Читаем Диалоги Воспоминания Размышления полностью

Электронная машина неспособна дегуманизировать (в каком бы то ни было плане); конечно же, она может делать только то, что ей приказано. Она способна расширить функции памяти, например, после того, как человек изобрел запоминающие устройства и способы устанавливать между ними связь и обмениваться сигналами. Но любая самая близкая к совершенству музыкальная машина, будь то скрипка Страдивариуса или электронный синтезатор, бесполезна, пока к ней не прикоснулся человек, обладающий музыкальным мастерством и воображением. Художники-витражисты Шартрского собора располагали немногими красками, у сегодняшних же витражистов их сотни, но нет современного Шартра. Органы имеют теперь больше регистров, чем когда-либо, но нет Баха. Значит, дело не в расширении ресурсов, а в людях и в том, во что они верят.

Что такое «мера человеческого» в музыке? И возможен ли вообще такой вопрос? Не является ли желание предписывать просто одним из проявлений страха, боязни перемениться самому, изменить прошлое? И не оказывается ли «мера человеческого» в любом случае такой, какой, по нашему согласию, она должна быть? Что касается меня,» то определением Человека я интересуюсь не больше, чем субъективной воркотней типа «хорошо» или «плохо». Моя «мера человеческого» не единственно возможная, но точная. Прежде всего это абсолютно физическое и непосредственное ощущение. Например, я делаюсь физически больным, когда слышу звуки, электронным путем лишенные обертонов. Для меня это угроза кастрации.
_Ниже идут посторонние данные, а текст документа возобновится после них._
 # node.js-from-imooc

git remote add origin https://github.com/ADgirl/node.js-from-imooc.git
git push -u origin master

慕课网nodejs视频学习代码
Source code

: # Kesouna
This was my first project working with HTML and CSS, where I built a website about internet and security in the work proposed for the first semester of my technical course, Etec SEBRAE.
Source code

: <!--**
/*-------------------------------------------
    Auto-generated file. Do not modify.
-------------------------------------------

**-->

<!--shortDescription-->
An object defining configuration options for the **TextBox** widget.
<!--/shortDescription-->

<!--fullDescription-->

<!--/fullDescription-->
Время для меня тоже физическая мера, и в музыке я должен чувствовать физическое и там и тут, а не только в данный момент, иначе говоря, движение от чего-то к чему-то. Я не всегда ощущаю это движение или свое местоположение, скажем, в «Структурах» Булеза или в этих заманчивых партитурах-пла- нах Штокхаузена (пока я еще не слышал его «Momente» для голосов и тринадцати инструментов, но название многообещающее), и хотя каждый элемент в этих вещах, вероятно, организован так, чтобы породить движение, результат часто кажется мне экстрактом статики. Временные серии могут служить очень хорошим постулатом нового мифа о времени, но это не то же самое, что время жизненного опыта, являющееся для меня динамическим ходом сквозь время, и не то, как понимают «динамический ход сквозь время» эти композиторы, предающие концепцию драматическую по своей сущности, греческую по происхождению, подобно всем моим идеям о музыкальной форме. Сама эта фраза обнаруживает бездну между мной и пижонами в музыке, между мной и всем поколением молодых сектантов, точно так же, как их излюбленное слово «вектор», которое для меня является лишь метафорой, не имеющей каких-либо аналогов в музыкалвном опыте, поскольку вектор — пространственное понятие, музыка же — чисто временное искусство.
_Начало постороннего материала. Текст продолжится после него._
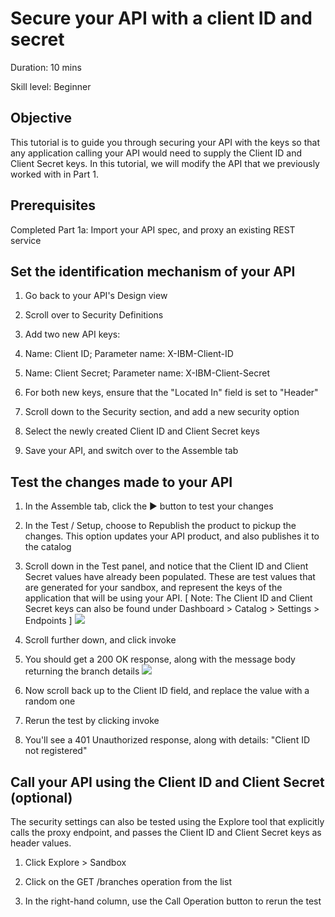 # Secure your API with a client ID and secret

 
Duration: 10 mins

Skill level: Beginner
 
 
## Objective

This tutorial is to guide you through securing your API with the keys so that any application calling your API would need to supply the Client ID and Client Secret keys. In this tutorial, we will modify the API that we previously worked with in Part 1.

## Prerequisites

Completed Part 1a: Import your API spec, and proxy an existing REST service


## Set the identification mechanism of your API

1. Go back to your API's Design view

2. Scroll over to Security Definitions

3. Add two new API keys: 

4. Name: Client ID;  Parameter name: X-IBM-Client-ID

5. Name: Client Secret;  Parameter name: X-IBM-Client-Secret

6. For both new keys, ensure that the "Located In" field is set to "Header"

7. Scroll down to the Security section, and add a new security option

8. Select the newly created Client ID and Client Secret keys

9. Save your API, and switch over to the Assemble tab


  

## Test the changes made to your API

1. In the Assemble tab, click the ► button to test your changes

2. In the Test / Setup, choose to Republish the product to pickup the changes. This option updates your API product, and also publishes it to the catalog

3. Scroll down in the Test panel, and notice that the Client ID and Client Secret values have already been populated. These are test values that are generated for your sandbox, and represent the keys of the application that will be using your API. [ Note: The Client ID and Client Secret keys can also be found under  Dashboard > Catalog > Settings > Endpoints ]
![](https://ibm.box.com/shared/static/lleen2lw1vo4bgdwobumk2s5bznp0izw.jpg)

4. Scroll further down, and click invoke

5. You should get a 200 OK response, along with the message body returning the branch details
![](https://ibm.box.com/shared/static/tr85ot2eynvgye7f3jg6btvcwrsr14tk.jpg)

6. Now scroll back up to the Client ID field, and replace the value with a random one

7. Rerun the test by clicking invoke

8. You'll see a 401 Unauthorized response, along with details: "Client ID not registered"



## Call your API using the Client ID and Client Secret (optional)

The security settings can also be tested using the Explore tool that explicitly calls the proxy endpoint, and passes the Client ID and Client Secret keys as header values.

1. Click Explore > Sandbox

2. Click on the GET /branches operation from the list

3. In the right-hand column, use the Call Operation button to rerun the test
Каждый, переживший в наш век 60-летний период творческой активности, должен иногда находить удовлетворение просто в способности усваивать новый опыт, «быть на уровне»; во всяком случае, это требует большей ловкости теперь, когда партии сменяются у власти чаще, чем во времени таких 80-летних старцев (поскольку можно судить о других временах и делать обобщения относительно 80-летних), как Софокл, Вольтер и Гёте, и когда никто не может оставаться primus inter pares[217]или удерживать дольше 2–3 лет не то что ключевые позиции в истории, но хотя бы ее редуты.

Я был рожден во времена причинности и детерминизма, а дожил до теории вероятности и случайности. Я родился в мире, который щедро объяснял себя в догматических понятиях, и дожил, пройдя сквозь, несколько сменившихся учений, до мира, объясняющегося почти исключительно в понятиях психоанализа. Воспитанному на простом представлении — ружье стреляет от нажатия курка — мне пришлось постигнуть, что в действительности каждый простой факт обусловлен целой вселенной нагроможденных в прошлом возможностей.

Я был рожден также во времена, когда считалось, что практика музыкального искусства не знает прогресса, но хотя я и дожил до музыкального общества, лелеющего противоположный взгляд, в этом отношении я не смог измениться. Я не понимаю композитора, говорящего, что в общей музыкальной ситуации мы должны анализировать и определять направленность развития и из этого исходить. Я никогда сознательно не анализировал ситуаций ц музыке, и я могу следовать только в том направлении, в каком влечет меня мой музыкальный аппетит.